Türkiye Cumhuriyeti’nin en uzun sınırına sahip komşusu Suriye halkı ile tarihi bağları olup, elli beş seneye yakın Esad Ailesinin Türkiye Cumhuriyetine dostane olmaksızın hüküm sürdüğü uzun bir dönemin sona ermesi, iki ülke halkları üzerindeki ipotek ve vesayetlerin kalkacağı, bölgenin rahatlamasına dönük yeni fırsatları aralamıştır.
Genellikle içinde bulunulan dönemdeki belirsizlik ortamında akla ilk gelen kaygı ve komplo ikliminin her hal ve şart için olumsuz olmadığı, popüler son dakika haberciliği ve sosyal medya karmaşası haricindeki sağduyu ve sükunet ortamında olumlu beklentilerin de yer aldığı şeklindedir.
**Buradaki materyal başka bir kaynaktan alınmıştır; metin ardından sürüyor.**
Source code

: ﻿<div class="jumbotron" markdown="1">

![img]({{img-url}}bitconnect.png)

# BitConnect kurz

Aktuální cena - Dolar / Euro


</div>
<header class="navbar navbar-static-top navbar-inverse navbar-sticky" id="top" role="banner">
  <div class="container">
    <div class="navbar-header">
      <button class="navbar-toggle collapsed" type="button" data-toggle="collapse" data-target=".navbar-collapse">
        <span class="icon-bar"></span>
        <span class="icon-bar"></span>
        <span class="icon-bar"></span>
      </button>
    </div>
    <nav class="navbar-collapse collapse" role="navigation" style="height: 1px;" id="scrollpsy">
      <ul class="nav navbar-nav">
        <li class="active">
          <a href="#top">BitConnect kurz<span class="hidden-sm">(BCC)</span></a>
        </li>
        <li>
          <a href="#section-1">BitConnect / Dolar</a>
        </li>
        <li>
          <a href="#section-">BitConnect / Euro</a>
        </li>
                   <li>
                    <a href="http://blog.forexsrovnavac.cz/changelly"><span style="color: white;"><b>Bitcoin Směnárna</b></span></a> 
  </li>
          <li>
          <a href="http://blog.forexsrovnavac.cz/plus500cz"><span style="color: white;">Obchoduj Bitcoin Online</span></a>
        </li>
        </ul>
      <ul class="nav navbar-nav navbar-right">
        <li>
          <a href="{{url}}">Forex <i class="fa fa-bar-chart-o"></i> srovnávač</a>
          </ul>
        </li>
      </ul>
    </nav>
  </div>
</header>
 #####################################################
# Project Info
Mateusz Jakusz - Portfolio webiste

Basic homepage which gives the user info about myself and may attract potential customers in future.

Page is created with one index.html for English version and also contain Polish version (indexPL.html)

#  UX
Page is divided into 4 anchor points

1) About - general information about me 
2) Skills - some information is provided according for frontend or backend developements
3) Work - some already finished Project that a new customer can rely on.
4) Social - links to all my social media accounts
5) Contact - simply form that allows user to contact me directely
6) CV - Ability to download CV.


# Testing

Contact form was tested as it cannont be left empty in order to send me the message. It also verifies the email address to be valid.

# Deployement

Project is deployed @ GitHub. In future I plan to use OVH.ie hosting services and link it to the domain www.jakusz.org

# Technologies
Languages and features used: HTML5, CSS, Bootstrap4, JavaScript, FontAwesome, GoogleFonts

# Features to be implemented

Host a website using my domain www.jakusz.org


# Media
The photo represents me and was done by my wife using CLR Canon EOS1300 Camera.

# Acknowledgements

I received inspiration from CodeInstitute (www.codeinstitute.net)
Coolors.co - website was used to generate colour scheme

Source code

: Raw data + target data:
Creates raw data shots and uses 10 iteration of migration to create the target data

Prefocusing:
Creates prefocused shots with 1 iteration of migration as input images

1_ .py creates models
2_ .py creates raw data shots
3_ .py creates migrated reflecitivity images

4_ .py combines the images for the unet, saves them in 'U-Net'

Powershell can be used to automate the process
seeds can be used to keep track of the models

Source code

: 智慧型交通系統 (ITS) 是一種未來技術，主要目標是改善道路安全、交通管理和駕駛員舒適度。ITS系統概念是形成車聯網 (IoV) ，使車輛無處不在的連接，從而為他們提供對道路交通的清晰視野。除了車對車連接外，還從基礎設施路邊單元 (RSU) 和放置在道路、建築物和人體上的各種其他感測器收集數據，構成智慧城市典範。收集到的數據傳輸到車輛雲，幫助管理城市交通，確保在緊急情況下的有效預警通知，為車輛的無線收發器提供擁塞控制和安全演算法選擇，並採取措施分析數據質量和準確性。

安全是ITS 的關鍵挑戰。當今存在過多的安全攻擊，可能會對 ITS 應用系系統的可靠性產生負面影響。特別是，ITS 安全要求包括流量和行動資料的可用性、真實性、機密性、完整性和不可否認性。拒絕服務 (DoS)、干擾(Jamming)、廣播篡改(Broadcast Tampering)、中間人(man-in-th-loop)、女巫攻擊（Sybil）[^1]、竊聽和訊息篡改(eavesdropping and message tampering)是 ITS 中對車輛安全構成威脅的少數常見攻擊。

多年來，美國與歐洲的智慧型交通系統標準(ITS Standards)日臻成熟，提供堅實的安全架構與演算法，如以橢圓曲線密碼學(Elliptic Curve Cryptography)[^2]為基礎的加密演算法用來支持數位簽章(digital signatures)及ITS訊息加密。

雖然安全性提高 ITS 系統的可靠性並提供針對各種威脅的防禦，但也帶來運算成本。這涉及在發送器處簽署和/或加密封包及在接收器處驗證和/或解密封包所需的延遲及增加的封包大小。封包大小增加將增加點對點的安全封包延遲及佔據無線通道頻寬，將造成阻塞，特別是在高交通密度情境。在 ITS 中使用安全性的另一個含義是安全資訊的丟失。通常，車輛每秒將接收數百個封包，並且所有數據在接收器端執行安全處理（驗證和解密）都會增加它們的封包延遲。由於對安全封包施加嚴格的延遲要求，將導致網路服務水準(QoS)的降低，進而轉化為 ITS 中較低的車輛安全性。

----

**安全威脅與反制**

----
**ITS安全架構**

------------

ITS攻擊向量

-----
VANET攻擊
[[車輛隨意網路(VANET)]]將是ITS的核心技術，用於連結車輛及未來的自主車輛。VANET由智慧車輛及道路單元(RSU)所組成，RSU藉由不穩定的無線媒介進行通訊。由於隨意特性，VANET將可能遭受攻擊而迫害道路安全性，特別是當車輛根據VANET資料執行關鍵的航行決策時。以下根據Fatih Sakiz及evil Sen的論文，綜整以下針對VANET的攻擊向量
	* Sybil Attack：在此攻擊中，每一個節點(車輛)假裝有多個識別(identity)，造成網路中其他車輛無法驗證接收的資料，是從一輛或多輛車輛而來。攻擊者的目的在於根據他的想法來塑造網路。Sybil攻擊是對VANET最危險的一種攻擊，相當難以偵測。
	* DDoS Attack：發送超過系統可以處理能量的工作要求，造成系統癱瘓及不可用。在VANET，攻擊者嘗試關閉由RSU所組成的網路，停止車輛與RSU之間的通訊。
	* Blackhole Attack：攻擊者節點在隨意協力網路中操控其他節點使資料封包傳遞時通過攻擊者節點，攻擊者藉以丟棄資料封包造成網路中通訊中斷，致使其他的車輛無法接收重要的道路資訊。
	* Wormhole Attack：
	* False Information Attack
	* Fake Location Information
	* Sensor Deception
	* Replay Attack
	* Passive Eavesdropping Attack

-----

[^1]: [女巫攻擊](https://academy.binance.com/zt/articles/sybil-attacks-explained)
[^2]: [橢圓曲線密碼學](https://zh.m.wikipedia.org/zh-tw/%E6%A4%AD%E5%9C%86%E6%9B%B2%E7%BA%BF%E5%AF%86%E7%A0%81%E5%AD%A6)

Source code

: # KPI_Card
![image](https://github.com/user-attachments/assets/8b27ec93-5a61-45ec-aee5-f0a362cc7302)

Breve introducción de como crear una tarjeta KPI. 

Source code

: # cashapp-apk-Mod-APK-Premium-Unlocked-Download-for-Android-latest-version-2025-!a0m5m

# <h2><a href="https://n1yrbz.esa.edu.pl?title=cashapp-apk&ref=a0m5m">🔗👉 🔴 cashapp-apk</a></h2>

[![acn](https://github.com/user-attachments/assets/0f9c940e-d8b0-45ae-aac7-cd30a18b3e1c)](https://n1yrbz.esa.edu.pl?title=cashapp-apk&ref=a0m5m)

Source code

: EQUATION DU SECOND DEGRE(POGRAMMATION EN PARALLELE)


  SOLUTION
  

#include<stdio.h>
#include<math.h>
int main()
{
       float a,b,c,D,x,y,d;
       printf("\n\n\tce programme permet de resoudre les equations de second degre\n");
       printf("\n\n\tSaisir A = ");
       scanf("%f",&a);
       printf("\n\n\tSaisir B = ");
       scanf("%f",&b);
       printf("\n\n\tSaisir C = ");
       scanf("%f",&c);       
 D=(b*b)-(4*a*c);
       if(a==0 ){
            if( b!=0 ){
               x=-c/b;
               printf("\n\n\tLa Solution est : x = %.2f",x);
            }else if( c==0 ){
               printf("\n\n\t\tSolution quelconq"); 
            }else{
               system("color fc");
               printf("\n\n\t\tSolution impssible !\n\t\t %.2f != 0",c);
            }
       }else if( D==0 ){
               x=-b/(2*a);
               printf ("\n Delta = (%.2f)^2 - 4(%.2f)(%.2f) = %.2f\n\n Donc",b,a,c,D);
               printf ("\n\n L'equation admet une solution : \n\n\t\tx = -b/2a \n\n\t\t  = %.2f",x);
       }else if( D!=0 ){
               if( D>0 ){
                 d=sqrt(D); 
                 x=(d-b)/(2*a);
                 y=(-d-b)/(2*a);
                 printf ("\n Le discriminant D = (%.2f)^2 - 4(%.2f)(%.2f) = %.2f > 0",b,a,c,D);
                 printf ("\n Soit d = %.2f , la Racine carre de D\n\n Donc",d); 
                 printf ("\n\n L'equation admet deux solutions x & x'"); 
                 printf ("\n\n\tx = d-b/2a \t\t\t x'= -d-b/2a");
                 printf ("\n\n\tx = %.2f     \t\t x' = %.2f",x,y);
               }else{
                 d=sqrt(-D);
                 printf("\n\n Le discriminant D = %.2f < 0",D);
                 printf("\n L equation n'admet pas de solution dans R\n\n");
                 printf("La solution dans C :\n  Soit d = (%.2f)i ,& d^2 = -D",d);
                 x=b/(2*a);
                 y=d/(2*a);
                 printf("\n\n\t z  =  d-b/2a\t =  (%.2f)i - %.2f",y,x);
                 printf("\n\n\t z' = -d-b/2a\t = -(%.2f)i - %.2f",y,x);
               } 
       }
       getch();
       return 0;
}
Geçen ay içerisinde Başkan Trump’ın Körfez Ülkelerini ziyareti sırasındaki görüşmeleri sonrasında, Dünya Bankasından yapılan açıklamada 12 Mayıs itibarı ile Suriye’nin, Uluslararası Kalkınma Birliğine(İDA) yaklaşık 15.5 milyon dolarlık borcunun ödendiği bildirildi. Borçların S. Arabistan ve Katar tarafından ödendiği aktarılan açıklamada, Suriye’nin İDA kredilerine ilişkin bir borcu kalmadığı belirtildi.
Ayrıca Uluslararası Finans Kurumu(IFC) Türkiye ve Orta Asya Direktörü Wiebke Schloemer, Türkiye’nin küresel ticaretteki aktif katılımını vurgularken, Küresel Ticaret Finansmanı Programı(GTFP) açısından 4. büyüklükte olduğu, özellikle dalgalı dönemlerde programa katılımından dolayı önemli ölçüde fayda sağladığıdır.
Başta ekonomik olmak üzere diğer alanlardaki münasebetlerin değişebilen siyasi akışında bölgesel görüntüleri ortaya çıkan muhtelif unsurları ile tarif edilir. Veri zaman içerisinde adım adım yol alan, gündemi meşgul eden bu kabil farklı bileşenlerin eninde sonunda, uluslararası havzada küresel kimliğe bürünmesi olağandır.